I'll definitely have a read of that.
Thanks for your advice, I'll continue as normal and will update as I go.
 
One reason why new tanks struggle with Nitrite is that the salinity is at the upper limit of what the bacteria responsible can operate at. This is why Dr Tim recommends(in one of the threads on here I think) to lower salinity a bit during cycle so they are able to multiply more effectively.
 
Hi all,

I have been cycling for almost 2 months now and have hit a bit of a road block.

I started with about 70lbs of Carib sea life rock and 2 kgs of Maxpect nano-tech bio-spheres in my 150gal tank. I used a 16oz bottle of Dr Tim's one and only to start the cycle. I let that cycle through the tank for 5-6 hours before adding ammonia chloride. I slowly raised ammonia as i didn't want to overdose it and risk stalling the cycle. I got to 1.5ppm on salifert and between 2-4ppm on API so i was happy with that.
That ammonia concentration was present for a month. I assumed it was a bad bottle of Dr Tims, so i added the recommended amount of Seachem Stability and over the next 4 days ammonia went to 0ppm.

For the last 3 weeks my nitrites have been off scale and nitrates around 100ppm. I know the high nitrates is incorrect reading due to the presence of nitrite.

I'm looking for a bit of advice as to which way to go from here. I have almost 50/50 spread of advice to either do a big water change or be patient and let it do its thing.

Dr Tim recommends keeping nitrite under 5ppm as it will stall/slow the cycle but others have said that is not how modern day cycling works now and cycles dont stall.

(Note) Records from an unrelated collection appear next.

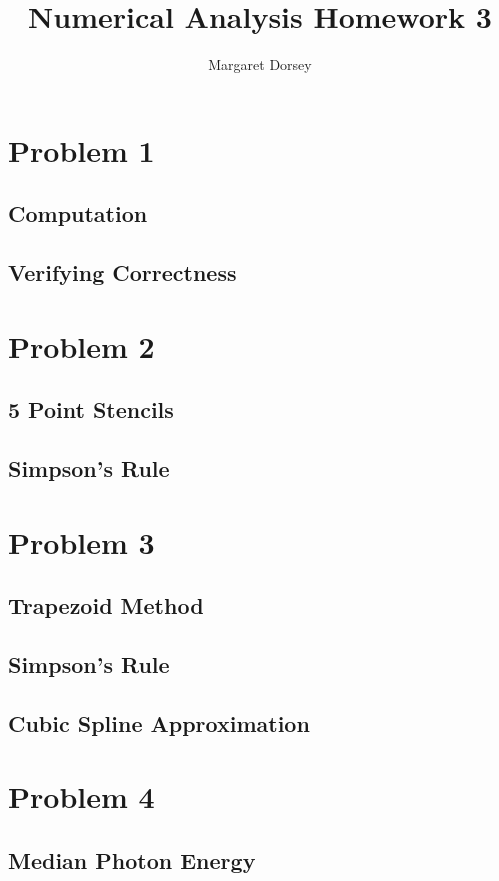 \documentclass[11pt]{article} %
\title{Numerical Analysis Homework 3}
\author{Margaret Dorsey}
\begin{document}
\maketitle

\section*{Problem 1}
\subsection*{Computation}

\subsection*{Verifying Correctness}

\section*{Problem 2}
\subsection*{5 Point Stencils}

\subsection*{Simpson's Rule}

\section*{Problem 3}
\subsection*{Trapezoid Method}

\subsection*{Simpson's Rule}

\subsection*{Cubic Spline Approximation}
\section*{Problem 4}

\subsection*{Median Photon Energy}
\end{document}
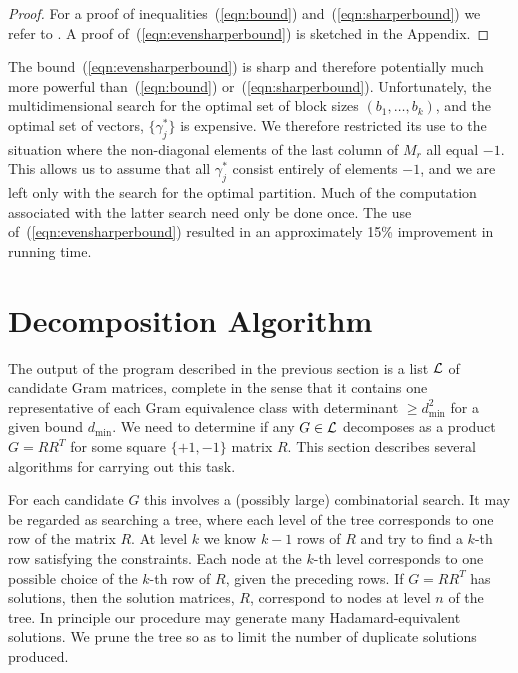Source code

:\documentclass[11pt,a4paper]{article}
\begin{document}
\begin{proof}
For a proof of inequalities~(\ref{eqn:bound}) and~(\ref{eqn:sharperbound})
we refer to \cite[Theorem 3.1 and Corollary 3.3]{Orrick05}.  A proof
of~(\ref{eqn:evensharperbound}) is sketched in the Appendix.
\end{proof}

The bound~(\ref{eqn:evensharperbound}) is sharp and therefore potentially
much more powerful than~(\ref{eqn:bound}) or~(\ref{eqn:sharperbound}). 
Unfortunately, the multidimensional search for the optimal set of block
sizes $(b_1,\ldots,b_k)$, and the optimal set of vectors, $\{\gamma_j^*\}$
is expensive.  We therefore restricted its use to the situation where the
non-diagonal elements of the last column of $M_r$ all equal $-1$.  This
allows us to assume that all $\gamma_j^*$ consist entirely of elements $-1$,
and we are left only with the search for the optimal partition.  Much of the
computation associated with the latter search need only be done once.  The
use of~(\ref{eqn:evensharperbound}) resulted in an approximately 15\%
improvement in running time.

\newpage

\section{Decomposition Algorithm}	\label{sec:decomp}

The output of the program described in the previous section is a list $\cal L$ of candidate Gram matrices, complete in the sense that it contains one representative of each
Gram equivalence class with determinant $\ge d_{\min}^2$ 
for a given bound $d_{\min}$.  We
need to determine if any $G \in \cal L$ decomposes as a product
$G = RR^T$ for some square $\{+1,-1\}$ matrix $R$.   This section describes several algorithms for carrying out this task.

For each candidate $G$ this
involves a (possibly large) combinatorial search. It may be regarded as
searching a tree, where each level of the tree corresponds to one row
of the matrix $R$.  At level $k$ we know $k-1$ rows of $R$ and try to find a
$k$-th row satisfying the constraints.  Each node at the $k$-th level
corresponds to one possible choice of the $k$-th row of $R$, given the
preceding rows.   If $G=RR^T$ has solutions, then the solution matrices,
$R$, correspond to nodes at level $n$ of the tree.  In principle our
procedure may generate many Hadamard-equivalent solutions.  We
prune the tree so as to limit the number of duplicate solutions produced.
\end{document}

SO.. can someone please help.




link to my build thread for more info

I know I'm late to the thread, but I'm not buying your nitrite reading. I'm not saying you are doing something wrong, only that those readings are very unlikely. It could be a bad test kit or some other contaminant in your water causing the high reading. The math doesn't work to convert the small amount of ammonia to that much nitrite.
I think it is safe to add a CuC, but I would also run some activated carbon in your system in case there is something in your water altering your test results.
 
I know I'm late to the thread, but I'm not buying your nitrite reading. I'm not saying you are doing something wrong, only that those readings are very unlikely. It could be a bad test kit or some other contaminant in your water causing the high reading. The math doesn't work to convert the small amount of ammonia to that much nitrite.
I think it is safe to add a CuC, but I would also run some activated carbon in your system in case there is something in your water altering your test results.
I know, I can't get my head around it either. I have cycled 20+ large freshwater aquariums and I have never seen anything like it. I know it's a slightly different process, but still. Something doesn't add up. The fact that ammonia sat a 4ppm for 30 days with no detectable nitrite or nitrate is weird. I have no doubt it's cycled after brandons explanation but I would still like that warm fuzzy feeling of a test kit showing no ammonia and nitrite with a heap of nitrate.
I have had the results replicated at 3 different LFS, so 4 kits in total.
I started diluting the tank water with ro to try and get an approx valve and with 0.5ml of tank water mixed with 4.5ml of ro, I got 50ppm. I'm not sure how the API kits go with diluted samples as they aren't the best to begin with but I thought it would be interesting to find the point in when it came back to a readable level.

I have done a 30% water change and will probably do another one before my fish come out of QT.